XVI is not a feminist novel.
I’m opening my review with this caveat because, as someone who owns a dog-eared copy of The Feminine Mystique, whose heroes are Margaret Atwood and Ursula Le Guin, and who has, at times, stopped shaving her armpits (sometimes one just can’t be bothered), accounts of feminist content in Julia Karr’s debut were definitely a selling point for me.
The premise of XVI initially make it sound as if it has feminist potential. In the near-future, girls are allowed to have sex on their sixteenth birthdays; at this time, they’re tattooed with the roman numerals “XVI” on their wrists to advertise their sexual availability. In public, they’re sexually harassed, raped, and assaulted, but in private, lower class women are expected to maintain their purity so that they might be elected to serve as female companions to high ranking men on colonies out in space, a career move that their government promises will elevate their families above their impoverished origins.
Although this is, undeniably, a discussion of the dual pressures that young girls face in our society both to be sexual and remain pure, the ultimate conclusions of XVI seems to be little more than tut-tutting about the sluttiness of teens. And therein lies the problem with this sort of narrative—too much of a focus on the evils of sexuality; the animalistic, uncontrollable urges of men; and the goodness of girls who choose to abstain—particularly when it’s aimed at teens. Readers are left with something that’s no better than a fifties morality tale where our intrepid heroine ends up pregnant, destitute, or dead—all because she chooses to have sex. In this way, XVI sets up a false dichotomy for girls: “defend” your virginity, and have depth, and don’t die (or have lighter fluid poured on your face, and be set on fire), or be a shallow, mindless “sex-teen” who wears revealing clothing, enjoys flirting, and ultimately bites it in the end.
The only hint at complexity here is during a scene where the main character, Nina, realizes that—oh, my my!—she might actually enjoy having sex. I had hopes that this would lead to some discussion of healthy and safe ways for teens to explore their sexuality, but instead, she’s relieved of the possible burden of doing it when Sal tells her that he doesn’t want her to be a “sex-teen” either. Phew! All this would be fine, except there’s no hint of the real, myriad joys of sex, or how a teenager can keep herself safe while exploring her sexuality in this world. (Any way I can get an old copy of Our Bodies, Ourselves packaged with this book? I feel like we’ve fallen so far since the nineteen seventies.)

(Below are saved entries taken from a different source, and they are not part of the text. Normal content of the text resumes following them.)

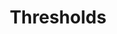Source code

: ---
layout: product-page
title: Thresholds
description: Thresholds description
hero-image: http://placehold.it/640x360
hero-title: Our Work is Tops
hero-subtitle: She was dressed in green silk gauze and wore upon her flowing green locks a crown of jewels.  Growing from her shoulders were wings, gorgeous in color and so light that they fluttered if the slightest breath of air reached them.
description-image: http://placehold.it/640x360
category: thresholds, cultured marble
main-menu: true
materials:
number: 7
---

So, no, XVI is not a feminist book. But it did have something going for it: the characters. Nina and her friends were, without exception, well-rendered and interesting. More, they were incredibly true-to-life. Even Sandy, Nina’s sex-teen friend with whom she has a somewhat combative relationship, was sympathetic; their complicated friendship reminded me of fading friendships I shared with other girls as a teenager. And Nina has two male friends—Mike and Derek—real, platonic friends who act like real, messy boys. I can’t recall any YA novel I’ve read lately that’s done guy friends nearly so well.
Karr has significant room to grow on a prose and pacing level. But her approach to teenagers is still excellent, despite my feminist reservations about her chosen themes. There’s promise here, undeniably—even though XVI was sort of a hammy, poorly-conceived outing, I’ll be keeping an eye out for Karr’s future works.